▶ _WHAT TO DO_
Which of the lines in the data below contain the string "mathbb"? Copy each of them.
[Start of section]
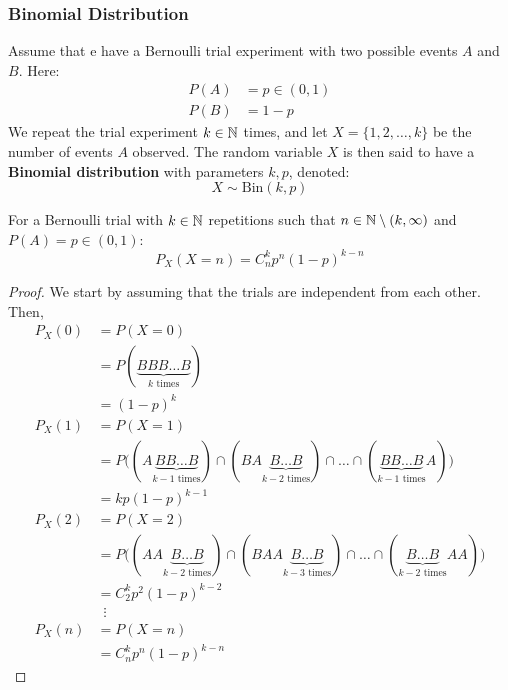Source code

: \documentclass{article}
\begin{document}
	\subsubsection{Binomial Distribution}
		Assume that e have a Bernoulli trial experiment with two possible events $A$ and $B$. Here:
		\begin{align*}
			P(A) &= p \in (0,1) \\
			P(B) &= 1-p
		\end{align*}
		We repeat the trial experiment $k\in \mathbb{N}$ times, and let $X = \{1, 2, \dots, k\}$ be the number of events $A$ observed. The random variable $X$ is then said to have a \textbf{Binomial distribution} with parameters $k, p$, denoted:
		$$ X \sim \text{Bin}(k, p)$$
		\begin{prop}
			For a Bernoulli trial with $k\in \mathbb{N}$ repetitions such that $n \in \mathbb{N} \setminus (k, \infty)$ and \\$P(A) = p \in (0,1)$:
			$$ P_X(X=n) = C_n^k p^n (1-p)^{k-n}$$
		\end{prop}
		\begin{proof}
			We start by assuming that the trials are independent from each other. Then,
			\begin{align*}
				P_X(0) &= P(X=0)  \\
				&= P(\underbrace{B B B \dots B}_{k \text{ times}})  \\
				&= (1-p)^k \\
				P_X(1) &= P(X=1) \\
				&= P\big( (A\underbrace{BB\dots B}_{k-1 \text{ times}})  \cap (BA\underbrace{B\dots B}_{k-2 \text{ times}}) \cap \dots \cap (\underbrace{BB\dots B}_{k-1 \text{ times}}A)\big) \\
				&= k p (1-p)^{k-1} \\
				P_X(2) &= P(X=2) \\
				&= P\big( (AA\underbrace{B\dots B}_{k-2 \text{ times}})  \cap (BAA\underbrace{B\dots B}_{k-3 \text{ times}}) \cap \dots \cap (\underbrace{B\dots B}_{k-2 \text{ times}}AA)\big) \\
				&= C_2^k p^2 (1-p)^{k-2}\\
				&\,\, \, \vdots\\
				P_X(n) &= P(X=n)  \\
				&= C_n^k p^n (1-p)^{k-n}
 			\end{align*}
		\end{proof}
\end{document}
[End of section]
▶ _TASK ANSWER_
		We repeat the trial experiment $k\in \mathbb{N}$ times, and let $X = \{1, 2, \dots, k\}$ be the number of events $A$ observed. The random variable $X$ is then said to have a \textbf{Binomial distribution} with parameters $k, p$, denoted:
			For a Bernoulli trial with $k\in \mathbb{N}$ repetitions such that $n \in \mathbb{N} \setminus (k, \infty)$ and \\$P(A) = p \in (0,1)$:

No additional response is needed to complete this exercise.